ただし、暑い日や運動した後など水分を多く必要とするときや、病気によってはもっと水分を摂らないといけないこともあります。

ドライフードとウェットフードを混ぜて与える場合は食事からの水分量だけでは不十分なので、水を飲ませる必要があるでしょう。

獣医師からのメッセージ

ワンちゃんの体は子犬で70~80%、成犬で50~70%の水分を含んでいます。水分は生命活動の維持に重要で、水分が不足すると全身に必要な栄養素などを届けたり、老廃物を排泄したりすることができなくなります。

脱水が進むにつれて血液が濃縮され、尿量が減るため、血栓症や腎臓病・尿毒症のリスクが高まり、けいれんなどの神経症状もみられるようになります。最終的には多臓器不全を起こし、命の危険があります。とくに子犬の場合は、繰り返しの嘔吐・下痢に注意しましょう。

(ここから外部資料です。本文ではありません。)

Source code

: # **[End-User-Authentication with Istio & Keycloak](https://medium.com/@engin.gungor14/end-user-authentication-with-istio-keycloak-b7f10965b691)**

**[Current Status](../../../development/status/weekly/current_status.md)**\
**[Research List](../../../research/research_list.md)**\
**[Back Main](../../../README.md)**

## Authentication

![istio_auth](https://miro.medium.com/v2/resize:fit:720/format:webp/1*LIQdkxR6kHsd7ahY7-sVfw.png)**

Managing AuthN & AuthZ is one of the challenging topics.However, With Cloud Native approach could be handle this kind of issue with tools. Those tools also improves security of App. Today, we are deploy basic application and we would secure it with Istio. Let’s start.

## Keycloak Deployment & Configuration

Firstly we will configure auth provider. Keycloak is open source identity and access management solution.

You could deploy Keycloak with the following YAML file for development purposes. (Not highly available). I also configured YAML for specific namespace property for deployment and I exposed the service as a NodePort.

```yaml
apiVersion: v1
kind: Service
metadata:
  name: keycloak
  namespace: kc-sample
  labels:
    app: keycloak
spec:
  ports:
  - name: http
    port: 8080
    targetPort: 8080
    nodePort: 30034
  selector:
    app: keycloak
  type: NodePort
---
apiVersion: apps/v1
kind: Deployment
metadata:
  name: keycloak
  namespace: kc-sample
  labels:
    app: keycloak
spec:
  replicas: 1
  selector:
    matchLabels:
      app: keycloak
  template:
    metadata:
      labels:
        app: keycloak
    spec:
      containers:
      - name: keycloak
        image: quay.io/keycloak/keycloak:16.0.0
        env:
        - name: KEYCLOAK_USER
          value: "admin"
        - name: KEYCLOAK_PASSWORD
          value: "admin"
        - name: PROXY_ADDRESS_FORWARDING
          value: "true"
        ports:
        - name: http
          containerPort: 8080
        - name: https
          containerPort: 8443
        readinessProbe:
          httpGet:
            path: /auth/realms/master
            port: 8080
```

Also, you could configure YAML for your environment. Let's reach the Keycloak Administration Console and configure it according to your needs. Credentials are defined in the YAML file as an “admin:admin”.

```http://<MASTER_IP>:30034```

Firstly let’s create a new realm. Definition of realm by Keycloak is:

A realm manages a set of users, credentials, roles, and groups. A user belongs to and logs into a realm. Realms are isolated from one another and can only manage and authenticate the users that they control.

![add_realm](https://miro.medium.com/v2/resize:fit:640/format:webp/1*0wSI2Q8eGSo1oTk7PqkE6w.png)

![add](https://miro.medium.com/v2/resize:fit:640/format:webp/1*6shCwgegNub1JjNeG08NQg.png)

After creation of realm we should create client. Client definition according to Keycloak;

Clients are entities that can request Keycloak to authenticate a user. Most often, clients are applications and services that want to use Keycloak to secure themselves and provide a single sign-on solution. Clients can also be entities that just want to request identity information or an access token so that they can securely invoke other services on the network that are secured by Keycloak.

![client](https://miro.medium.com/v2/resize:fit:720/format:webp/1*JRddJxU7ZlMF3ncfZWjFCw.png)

高齢のワンちゃんで足腰が弱ってくると水を飲みに行かなくなったり、寝てばかりでのどの乾きに鈍感になったりします。高齢な子こそ、しっかり水分を摂るように意識してあげてください。

利尿剤やステロイドなどの尿量が増えるようなお薬を服用している場合や腎臓病や糖尿病などの病気によって尿量が増えてしまうワンちゃんは、脱水症状を起こさないように気を付けてあげてください。

なかなか水分を積極的にとらない子に対しては、記事のなかのアドバイスを試してみてくださいね。高齢のワンちゃんはシリンジやスポイトなどで介助が必要なこともありますので、かかりつけの先生にもご相談ください。

まとめ

犬 噴水
少なすぎず、多すぎず、必要な量の水分を取ることは犬の健康維持に欠かせません。愛犬の飲水量が減っているかもしれないと感じたら、まずは愛犬の一日の飲水量を計測してみましょう。
実際に飲水量が減っている場合は、この記事で紹介したような対処法を試してみてください。
それでも状況が変わらないような場合には、獣医師に相談してみると安心です。